Con los números de la reciente elección judicial, nadie puede sentirse satisfecho. Sólo participaron 12,965,574 ciudadanas y ciudadanos. Esta cantidad representa apenas el 13.01% de la lista nominal nacional, que asciende a 99,594,010 personas. ¿Puede evaluarse este proceso con los mismos parámetros que una elección constitucional? ¿Debe medirse con base en la participación ciudadana, como suele hacerse en elecciones de carácter político?
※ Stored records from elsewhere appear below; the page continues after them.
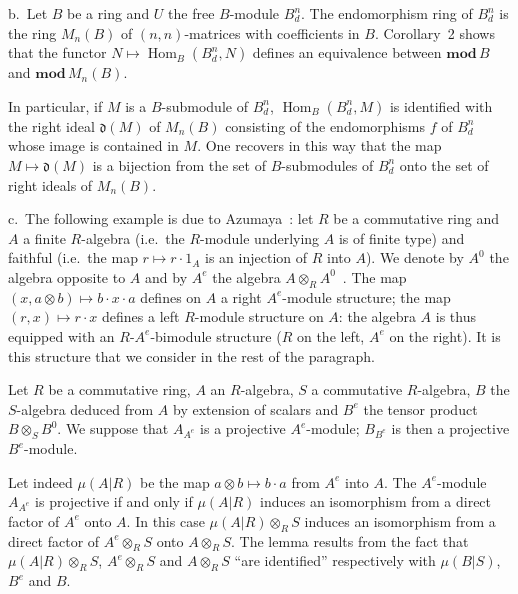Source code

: b.\ Let $B$ be a ring and $U$ the free $B$-module $B_d^n$.  The
endomorphism ring of $B_d^n$ is the ring $M_n(B)$ of $(n,n)$-matrices
with coefficients in $B$.  Corollary~2 shows that the functor
$N\mapsto\operatorname{Hom}_B(B_d^n,N)$ defines an equivalence between
$\mathbf{mod}\,B$ and $\mathbf{mod}\,M_n(B)$.

In particular, if $M$ is a $B$-submodule of $B_d^n$,
$\operatorname{Hom}_B(B_d^n,M)$ is identified with the right ideal
$\mathfrak d(M)$ of $M_n(B)$ consisting of the endomorphisms $f$ of
$B_d^n$ whose image is contained in $M$.  One recovers in this way that
the map $M\mapsto\mathfrak d(M)$ is a bijection from the set of
$B$-submodules of $B_d^n$ onto the set of right ideals of $M_n(B)$.

c.\ The following example is due to Azumaya~\cite{azumaya-2}:
let $R$ be a commutative ring and $A$ a finite $R$-algebra (i.e.\ the
$R$-module underlying $A$ is of finite type) and faithful (i.e.\ the
map $r\mapsto r\cdot 1_A$ is an injection of $R$ into $A$).  We denote
by $A^0$ the algebra opposite to $A$ and by $A^e$ the algebra
$A\otimes_R A^0$~\cite{cartan-eilenberg}.  The map
$(x,a\otimes b)\mapsto b\cdot x\cdot a$ defines on $A$ a right
$A^e$-module structure; the map $(r,x)\mapsto r\cdot x$ defines a left
$R$-module structure on $A$: the algebra $A$ is thus equipped with an
$R$-$A^e$-bimodule structure ($R$ on the left, $A^e$ on the
right).  It is this structure that we consider in the rest of the
paragraph.

\begin{lemma}
Let $R$ be a commutative ring, $A$ an $R$-algebra, $S$ a commutative
$R$-algebra, $B$ the $S$-algebra deduced from $A$ by extension of
scalars and $B^e$ the tensor product $B\otimes_S B^0$.  We suppose that
$A_{A^e}$ is a projective $A^e$-module; $B_{B^e}$ is then a projective
$B^e$-module.
\end{lemma}

Let indeed $\mu(A|R)$ be the map $a\otimes b\mapsto b\cdot a$ from
$A^e$ into $A$.  The $A^e$-module $A_{A^e}$ is projective if and only
if $\mu(A|R)$ induces an isomorphism from a direct factor of $A^e$
onto $A$.  In this case $\mu(A|R)\otimes_R S$ induces an isomorphism
from a direct factor of $A^e\otimes_R S$ onto $A\otimes_R S$.  The
lemma results from the fact that $\mu(A|R)\otimes_R S$,
$A^e\otimes_R S$ and $A\otimes_R S$ ``are identified'' respectively
with $\mu(B|S)$, $B^e$ and $B$.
Lo primero que debe señalarse es que se trató de una elección distinta. No fue una contienda entre partidos ni entre candidatos de formación política. Fue un ejercicio con restricciones, con limitaciones claras, pero profundamente revelador. En el fondo, estamos frente al cambio de un paradigma. Transitamos de una democracia consensual —sostenida por tres partidos que gobernaron durante cuatro décadas— hacia una democracia de mayorías, donde el respaldo popular y el conflicto entre pueblo y élites se manifiesta con mayor claridad.

Esta nueva categoría de análisis es clave. No estamos ante un modelo donde la legitimidad emana únicamente del porcentaje de participación. Es la primera vez que se elige a ministros, magistrados, jueces y juezas mediante un proceso de votación directa. ¿Puede y debe mejorar? Por supuesto. Pero lo relevante de este primer ejercicio es que inaugura un camino.

En toda elección, quienes pierden son los ausentes. En esta, también. Hay responsabilidad en la ciudadanía que decidió no salir a votar, en los partidos opositores que abandonaron el espacio del conflicto, y en quienes —desde una supuesta superioridad moral— dictan qué es legítimo o no, sin reconocer que las viejas categorías ya no explican el presente.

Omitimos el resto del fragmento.